Материализовался в 1883 году я опять в Париже, там же, на Клиши, сразу пошел на вокзал, поездом до Утрехта, оттуда на Меппель каналом на Зюйдвальде, почтовой каретой до городишка Амстельланд и оттуда пешком до Хогевена. Мне потребовалось около трех суток, чтобы преодолеть пятьсот пятьдесят километров, и, скажу вам, то были нелегкие километры. Поезд еле тянется, маленькие вагончики дребезжат и стонут, на пароходе в каюте не повернешься, в карету я вообще еле влезал. Повсюду мухи, а когда они отступают, за тебя без передышки берутся клопы и блохи, которых в поезде и на пароходе предостаточно. Весна в тот год запоздала по всей Европе. В своем времени я приготовил пальто соответствующей эпохи, но в последний момент посчитал его слишком тяжелым и грубым, в результате на солнце мне все равно было жарко, а как только оно заходило, становилось холодно. И в другом смысле эпоха столетней давности отнюдь не казалась мне курортом. В Париже 1895 года народ праздно шатался, но, как я потом сообразил, это объяснялось воскресным днем и тем, что я попал как раз на улицы, заселенные чиновниками. Теперь же стало ясно, что люди работают, да еще как вкалывают. И все руками. Метельщик метет, пахарь пашет, землекоп копает, ткач ткет, кочегар без отдыха шурует, повсюду моют, стирают, выколачивают. Встают с восходом, ложатся с закатом, и постоянно в хлопотах, в непрерывном движении, четырнадцать часов работы считается еще немного. Это в наше время трудиться означает трудиться головой. А там чуть ли не всё на мускульной силе человека, которая и движет этот мир. Куда ни глянешь, руки так и ходят.
Добрался я до Амстельланда ближе к вечеру, отсюда до Хогевена оставалось около трех километров. Я рассчитывал, что схожу к Ван Гогу, куплю картину и как раз успею на ночную почтовую карету, которая довезет меня обратно в Зюйдвальде на баржу.
Местность была довольно унылая, одноцветная. Равнина, болота, изгороди и больше, собственно, ничего. С моей точки зрения, настоящий художник тут не смог бы и вдохновиться.
Дошагал до места, навожу справки о «господине, который рисует», мне показывают какой-то курятник на самой окраине. В таком домишке столетием позже и собака постыдилась бы переночевать. Правда, исключения он не составлял, поскольку вся эта деревня (или город) состояла из нескольких десятков таких же строений.

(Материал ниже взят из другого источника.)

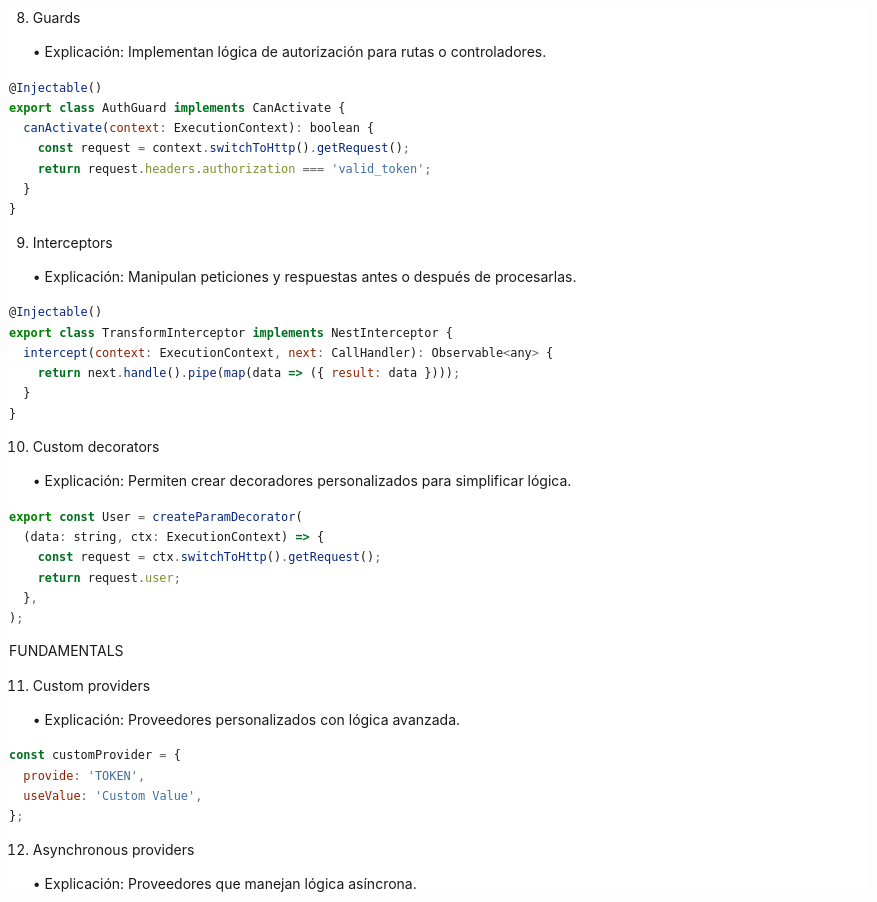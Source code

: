 
8. Guards

	•	Explicación: Implementan lógica de autorización para rutas o controladores.

```javascript
@Injectable()
export class AuthGuard implements CanActivate {
  canActivate(context: ExecutionContext): boolean {
    const request = context.switchToHttp().getRequest();
    return request.headers.authorization === 'valid_token';
  }
}
```

9. Interceptors

	•	Explicación: Manipulan peticiones y respuestas antes o después de procesarlas.

```javascript
@Injectable()
export class TransformInterceptor implements NestInterceptor {
  intercept(context: ExecutionContext, next: CallHandler): Observable<any> {
    return next.handle().pipe(map(data => ({ result: data })));
  }
}
```


10. Custom decorators

	•	Explicación: Permiten crear decoradores personalizados para simplificar lógica.

```javascript
export const User = createParamDecorator(
  (data: string, ctx: ExecutionContext) => {
    const request = ctx.switchToHttp().getRequest();
    return request.user;
  },
);
```


FUNDAMENTALS

11. Custom providers

	•	Explicación: Proveedores personalizados con lógica avanzada.

```javascript
const customProvider = {
  provide: 'TOKEN',
  useValue: 'Custom Value',
};
```


12. Asynchronous providers

	•	Explicación: Proveedores que manejan lógica asíncrona.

Стучусь, предлагают войти. Вхожу и сразу говорю себе, что больше трех минут я в этой яме не выдержу. Духота, натоплено углем, сырость, грязь, копоть. Такое впечатление, что тут и одному не поместиться как следует, однако в комнате целых шестеро. Старик, который курит вонючую трубку, женщина с младенцем – его она держит одной рукой, а второй умудряется тереть что-то в деревянном корыте. Старуха на постели, мужчина с тяжелой челюстью, который за столом медлительно прожевывает что-то, черпая из миски, и рыженький подросток, сидящий чуть поодаль от других. Он смотрит в окошко. Сидит на краешке скамьи, неестественно выпрямившись, как человек, который здесь временно, который, пожалуй, везде временно. И все это не столько освещено, сколько замутнено и отуманено желтым огоньком керосиновой лампочки, подвешенной под низким черным потолком.